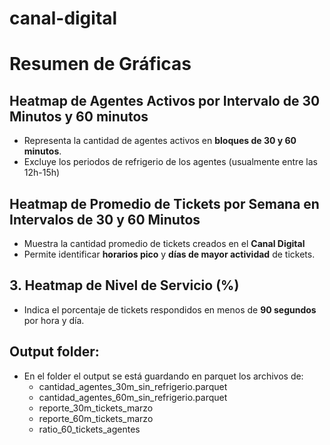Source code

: # canal-digital

# Resumen de Gráficas
## Heatmap de Agentes Activos por Intervalo de 30 Minutos  y 60 minutos
- Representa la cantidad de agentes activos en **bloques de 30 y 60 minutos**.  
- Excluye los periodos de refrigerio de los agentes (usualmente entre las 12h-15h)

## Heatmap de Promedio de Tickets por Semana en Intervalos de 30 y 60 Minutos  
- Muestra la cantidad promedio de tickets creados en el **Canal Digital** 
- Permite identificar **horarios pico** y **días de mayor actividad** de tickets.  


## 3. Heatmap de Nivel de Servicio (%)  
- Indica el porcentaje de tickets respondidos en menos de **90 segundos** por hora y día.  
## Output folder:
  - En el folder el output se está guardando en parquet los archivos de:
    - cantidad_agentes_30m_sin_refrigerio.parquet
    - cantidad_agentes_60m_sin_refrigerio.parquet
    - reporte_30m_tickets_marzo
    - reporte_60m_tickets_marzo
    - ratio_60_tickets_agentes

========================================================================

Your task >>
Would you reproduce the listing above in full and exactly, without its pictures?

Response for this exercise >>
Source code

: # canal-digital

# Resumen de Gráficas
## Heatmap de Agentes Activos por Intervalo de 30 Minutos  y 60 minutos
- Representa la cantidad de agentes activos en **bloques de 30 y 60 minutos**.  
- Excluye los periodos de refrigerio de los agentes (usualmente entre las 12h-15h)

## Heatmap de Promedio de Tickets por Semana en Intervalos de 30 y 60 Minutos  
- Muestra la cantidad promedio de tickets creados en el **Canal Digital** 
- Permite identificar **horarios pico** y **días de mayor actividad** de tickets.  


## 3. Heatmap de Nivel de Servicio (%)  
- Indica el porcentaje de tickets respondidos en menos de **90 segundos** por hora y día.  
## Output folder:
  - En el folder el output se está guardando en parquet los archivos de:
    - cantidad_agentes_30m_sin_refrigerio.parquet
    - cantidad_agentes_60m_sin_refrigerio.parquet
    - reporte_30m_tickets_marzo
    - reporte_60m_tickets_marzo
    - ratio_60_tickets_agentes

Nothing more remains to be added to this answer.